Keeping Our Heads in the Cloud, Part 2: File Validation

In early summer 2023, the Rockefeller Archive Center was finalizing the development of its new cloud-based infrastructure for digitized audiovisual materials. This corresponded with the beginning of my 10-week Fellowship at the RAC. As a recent graduate of The L. Jeffrey Selznick School of Film Preservation, I arrived here with prior experience (primarily) in the physical and intellectual control of analog audiovisual collections. My RAC Fellowship has allowed me to continue building these skills with various film inspection and vault management projects. However, the Fellowship has also allowed me to broaden my experience with digital asset management as an integral player in the testing of the RAC’s new digital infrastructure. This has been an opportunity to develop a working knowledge of command line tools and to become familiar with digital preservation workflows. 

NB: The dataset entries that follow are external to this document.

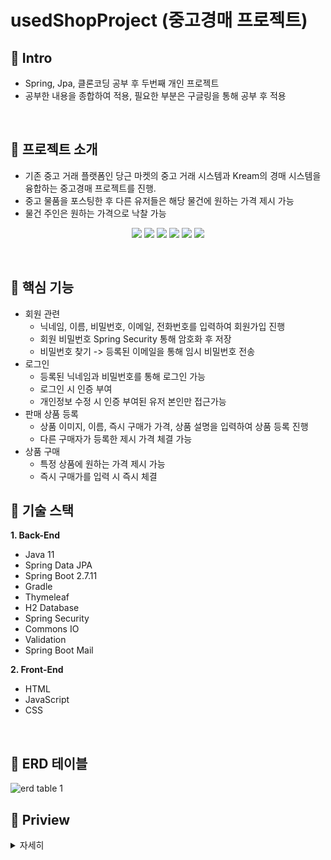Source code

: # usedShopProject (중고경매 프로젝트)

## 🍳 Intro
- Spring, Jpa, 클론코딩 공부 후 두번째 개인 프로젝트
- 공부한 내용을 종합하여 적용, 필요한 부분은 구글링을 통해 공부 후 적용
<br/>

## 🍳 프로젝트 소개
- 기존 중고 거래 플랫폼인 당근 마켓의 중고 거래 시스템과 Kream의 경매 시스템을 융합하는 중고경매 프로젝트를 진행.
- 중고 물품을 포스팅한 후 다른 유저들은 해당 물건에 원하는 가격 제시 가능
- 물건 주인은 원하는 가격으로 낙찰 가능

  
<p align="center">
<img src="https://img.shields.io/badge/JAVA-v11-blue">
<img src="https://img.shields.io/badge/Spring_Boot-v2.7.11-green?logo=springboot">
<img src="https://img.shields.io/badge/Spring_Data_JPA-green">
<img src="https://img.shields.io/badge/Spring_Security-green?logo=springsecurity">
<img src="https://img.shields.io/badge/Thymeleaf-005F0F?logo=thymeleaf">
<img src="https://img.shields.io/badge/Gradle-02303A?logo=gradle">
</p>
<br/>


## 🍳 핵심 기능
- 회원 관련
  - 닉네임, 이름, 비밀번호, 이메일, 전화번호를 입력하여 회원가입 진행
  - 회원 비밀번호 Spring Security 통해 암호화 후 저장
  - 비밀번호 찾기 -> 등록된 이메일을 통해 임시 비밀번호 전송
- 로그인
  - 등록된 닉네임과 비밀번호를 통해 로그인 가능
  - 로그인 시 인증 부여
  - 개인정보 수정 시 인증 부여된 유저 본인만 접근가능
- 판매 상품 등록
  - 상품 이미지, 이름, 즉시 구매가 가격, 상품 설명을 입력하여 상품 등록 진행
  - 다른 구매자가 등록한 제시 가격 체결 가능
- 상품 구매
  - 특정 상품에 원하는 가격 제시 가능
  - 즉시 구매가를 입력 시 즉시 체결

## 🍳 기술 스택
**1. Back-End**

- Java 11
- Spring Data JPA
- Spring Boot 2.7.11
- Gradle
- Thymeleaf
- H2 Database
- Spring Security
- Commons IO
- Validation
- Spring Boot Mail

**2. Front-End**
- HTML
- JavaScript
- CSS
<br/>

## 🍳 ERD 테이블
![erd table 1](https://github.com/Lanvizu/usedShopProject/assets/121706341/8e144c70-042b-474b-9676-c312107a594b)

## 🍳 Priview

<details>
    <summary>자세히</summary>
    🍳 회원가입
    <p align="center">
    <img src="https://user-images.githubusercontent.com/121706341/269230037-c6e8d2ee-f4be-416f-a2b2-bb74b5e72ddb.gif">
    </p>
    🍳 로그인
    <p align="center">
    <img src="https://user-images.githubusercontent.com/121706341/269232381-77a54b8c-9818-4325-abd6-8f471b110fe3.gif">
    </p>
</details>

This testing has been in collaboration with Hillel Arnold (Associate Director of Archives and Chief Digital Strategies Officer), Jose Morillo (Associate Director of Information Technology), and Brent Phillips (RAC Audiovisual Archivist).

A previous Bits & Bytes post provided an overview of the new cloud-based environment for the RAC’s post-digitization work, from ingest of newly digitized audiovisual material as SIPs (submission information packages) to the long-term storage of these files as AIPs (archival information packages). Validation, quality control, and the affixing of rights statements must occur before digitized audiovisual elements reach Archivematica for final packaging.

This post will focus on our work testing the system’s first phase: automated file validation. Here, the data-checking tools BagIt and MediaConch will be instrumental in ensuring the receipt of complete and conforming SIPs.

Amazon Web Services (AWS)

The pipelines in the RAC’s developing infrastructure are facilitated by Amazon Web Services (AWS), which provides S3 cloud object storage for uploading newly created digital deliverables and compute services required to execute code.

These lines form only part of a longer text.